Who cares about the writing schedule?
Oh, by the way, this is a good stage to join your neighborhood writer. They aren’t thinking about their book, so don’t bring it up. Just enjoy watching The Crown. And drinking hot chocolate and popping popcorn. Also, let’s make some Iced Chais.
I NEED to write this book soon! Because if I don’t, it’ll never get written!
Also, I promised myself to write it in 3 months. And my deadline is only 11 weeks away! Now, I’m madly typing out 800 words a day.
DON’T walk in on a writer in this stage. Just let them be crazy. Also, make a pot of coffee to help us with those late nights spent writing. Thanks!
Looking for Inspiration
The story is falling flat? Maybe? You just need something? Some spice, some emotional twist, up the stakes, draw the reader back in. (And you need pulled back in, too)
Listen to spotify. Go on lots of walks. Search for character quotes. Draw your characters. Scroll through Pinterest. Watch Lord of the Rings. Read Leigh Bardugo. Reread your plotting notes.
Talk to friends. Read blog posts. Write poetry.
This is a long stage. It’s perfectly acceptable to pop in and out of this writing stage.
In fact, this stage can happen multiple times. It’s more than mulling, more than zoning out. More like intentional searching.
Though once your neighborhood writer has found that spark, just step back. Let them madly type out words. (But do bring them chai tea. Because writers always need chai)
This is the sheer determination phase.

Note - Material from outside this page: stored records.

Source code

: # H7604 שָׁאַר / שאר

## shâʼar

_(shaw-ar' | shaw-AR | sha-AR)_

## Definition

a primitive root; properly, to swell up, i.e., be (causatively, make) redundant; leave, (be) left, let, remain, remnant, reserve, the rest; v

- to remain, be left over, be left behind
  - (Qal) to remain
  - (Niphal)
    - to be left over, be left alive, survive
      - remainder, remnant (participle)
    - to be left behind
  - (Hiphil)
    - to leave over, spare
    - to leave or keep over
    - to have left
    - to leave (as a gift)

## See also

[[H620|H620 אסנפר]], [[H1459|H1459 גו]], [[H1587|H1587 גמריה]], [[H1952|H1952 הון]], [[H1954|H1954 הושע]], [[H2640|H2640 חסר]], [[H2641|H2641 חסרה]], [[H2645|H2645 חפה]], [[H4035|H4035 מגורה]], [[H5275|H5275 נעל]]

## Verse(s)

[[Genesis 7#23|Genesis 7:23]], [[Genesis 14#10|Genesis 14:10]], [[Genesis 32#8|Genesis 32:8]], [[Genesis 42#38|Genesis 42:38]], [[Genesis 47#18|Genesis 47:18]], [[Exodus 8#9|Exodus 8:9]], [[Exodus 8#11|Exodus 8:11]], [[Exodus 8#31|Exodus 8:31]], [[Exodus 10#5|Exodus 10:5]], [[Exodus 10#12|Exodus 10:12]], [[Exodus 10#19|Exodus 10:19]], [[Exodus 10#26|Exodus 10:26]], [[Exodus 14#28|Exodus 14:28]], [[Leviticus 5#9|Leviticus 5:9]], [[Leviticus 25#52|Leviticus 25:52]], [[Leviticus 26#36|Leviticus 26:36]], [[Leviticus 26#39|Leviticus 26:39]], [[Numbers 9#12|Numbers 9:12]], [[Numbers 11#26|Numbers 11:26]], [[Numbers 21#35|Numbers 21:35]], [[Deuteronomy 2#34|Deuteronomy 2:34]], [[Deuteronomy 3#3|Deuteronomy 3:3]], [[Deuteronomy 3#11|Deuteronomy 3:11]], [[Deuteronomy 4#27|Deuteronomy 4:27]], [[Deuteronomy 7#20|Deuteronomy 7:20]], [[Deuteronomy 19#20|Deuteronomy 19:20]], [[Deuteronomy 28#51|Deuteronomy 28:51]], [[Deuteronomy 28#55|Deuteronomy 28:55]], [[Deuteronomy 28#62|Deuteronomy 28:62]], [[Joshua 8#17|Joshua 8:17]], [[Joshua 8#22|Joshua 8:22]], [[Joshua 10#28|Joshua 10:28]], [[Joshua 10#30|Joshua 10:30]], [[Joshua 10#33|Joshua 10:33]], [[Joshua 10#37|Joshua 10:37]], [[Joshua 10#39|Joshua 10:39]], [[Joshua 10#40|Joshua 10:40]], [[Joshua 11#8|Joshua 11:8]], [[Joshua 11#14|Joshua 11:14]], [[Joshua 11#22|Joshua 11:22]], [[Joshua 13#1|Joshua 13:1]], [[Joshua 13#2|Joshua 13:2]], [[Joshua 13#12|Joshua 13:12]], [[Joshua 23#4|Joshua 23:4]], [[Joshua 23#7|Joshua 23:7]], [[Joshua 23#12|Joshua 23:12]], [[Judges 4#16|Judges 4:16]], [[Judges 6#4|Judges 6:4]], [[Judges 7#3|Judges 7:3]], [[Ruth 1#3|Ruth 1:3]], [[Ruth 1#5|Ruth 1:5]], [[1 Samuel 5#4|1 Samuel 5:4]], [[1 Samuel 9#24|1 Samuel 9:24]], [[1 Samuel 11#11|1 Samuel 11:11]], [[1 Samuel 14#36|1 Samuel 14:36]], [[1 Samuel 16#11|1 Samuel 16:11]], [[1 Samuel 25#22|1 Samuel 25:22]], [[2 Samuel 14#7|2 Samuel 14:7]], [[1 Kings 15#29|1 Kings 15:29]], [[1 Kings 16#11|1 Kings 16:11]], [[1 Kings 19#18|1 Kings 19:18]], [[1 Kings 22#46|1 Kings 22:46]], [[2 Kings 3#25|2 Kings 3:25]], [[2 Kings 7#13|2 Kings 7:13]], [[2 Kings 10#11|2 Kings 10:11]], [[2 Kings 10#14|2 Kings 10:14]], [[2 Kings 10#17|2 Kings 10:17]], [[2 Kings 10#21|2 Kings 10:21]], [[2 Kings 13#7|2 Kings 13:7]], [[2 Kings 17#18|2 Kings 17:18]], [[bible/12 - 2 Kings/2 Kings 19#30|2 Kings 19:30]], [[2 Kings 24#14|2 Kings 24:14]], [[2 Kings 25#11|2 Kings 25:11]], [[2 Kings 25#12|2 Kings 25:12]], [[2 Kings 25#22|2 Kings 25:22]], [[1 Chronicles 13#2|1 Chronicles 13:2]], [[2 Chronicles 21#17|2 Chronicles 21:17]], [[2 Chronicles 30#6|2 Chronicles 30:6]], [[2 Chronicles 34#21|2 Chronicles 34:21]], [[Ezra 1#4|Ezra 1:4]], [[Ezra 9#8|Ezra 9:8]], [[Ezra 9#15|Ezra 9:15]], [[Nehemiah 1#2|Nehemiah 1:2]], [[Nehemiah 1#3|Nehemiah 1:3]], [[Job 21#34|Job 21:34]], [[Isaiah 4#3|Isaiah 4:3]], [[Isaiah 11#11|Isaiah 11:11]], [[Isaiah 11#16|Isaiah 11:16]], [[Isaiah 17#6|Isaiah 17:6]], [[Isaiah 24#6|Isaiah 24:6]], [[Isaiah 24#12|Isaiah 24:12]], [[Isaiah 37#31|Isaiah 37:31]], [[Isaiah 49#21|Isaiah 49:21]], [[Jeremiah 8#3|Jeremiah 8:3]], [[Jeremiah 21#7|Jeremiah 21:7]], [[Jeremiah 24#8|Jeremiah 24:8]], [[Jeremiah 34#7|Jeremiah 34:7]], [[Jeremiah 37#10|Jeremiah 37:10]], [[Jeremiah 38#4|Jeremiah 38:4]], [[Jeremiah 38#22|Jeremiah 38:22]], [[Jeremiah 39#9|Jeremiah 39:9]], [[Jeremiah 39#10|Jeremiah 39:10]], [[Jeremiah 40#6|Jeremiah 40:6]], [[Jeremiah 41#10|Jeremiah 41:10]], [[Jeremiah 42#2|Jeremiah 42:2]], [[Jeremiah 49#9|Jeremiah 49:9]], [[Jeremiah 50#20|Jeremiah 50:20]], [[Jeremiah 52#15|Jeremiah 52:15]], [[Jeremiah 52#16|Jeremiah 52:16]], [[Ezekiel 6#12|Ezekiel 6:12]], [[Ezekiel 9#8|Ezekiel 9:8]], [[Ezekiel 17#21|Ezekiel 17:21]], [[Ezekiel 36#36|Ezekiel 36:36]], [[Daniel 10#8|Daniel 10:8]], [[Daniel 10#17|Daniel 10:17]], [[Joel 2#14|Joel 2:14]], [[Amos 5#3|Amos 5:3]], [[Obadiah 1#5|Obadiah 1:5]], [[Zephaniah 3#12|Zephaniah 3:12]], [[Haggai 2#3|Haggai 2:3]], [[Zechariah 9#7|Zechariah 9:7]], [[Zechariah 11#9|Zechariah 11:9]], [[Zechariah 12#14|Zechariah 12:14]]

It can happen at any moment in the writing process.
You’ve found inspiration. The characters are all in your heart. Plot maps done.
Now all you need to do is write. And drink chai.
Just Keep writing. Fingers will ache. Eyes will burn. Your friend might miss the super bowl party. KEEP WRITING. Who watches the super bowl, anyway*
While writers might jump through all these phases, it’s so important to get back here. Keep writing.
Good things come to those who write.
So help your writers write. Make lots of coffee and chai. Don’t chat while they’re sitting at their computer. Cheer them on silently. And someday, they might let you read their book.
*does anyone else not care abut American football???
Is this semi-helpful? Maybe? Maybe not? If you’re not sure what stage your writer friend is in, just bring them a cup of hot chai. Always helpful. You’re welcome.
Also, I kept switching back and forth between third and first person with this blog post. I can blame that on a variety of things.
A) It was too complicated to stay in one perspective. The words were fighting with me, ok?
B) I couldn’t decide if this post was for writers or just friends of writers. Aren’t we all writers?
C) My trip to Barcelona was confirmed today and my brain is a bit haywire. Because I’m going to Europe in 4 months!!!!
Do you have a writing schedule? How many book ideas do you have? What inspires you to write?
Would you rather have chai or coffee?
Are you friends with a writer? Any words of wisdom for helping them out while they’re writing?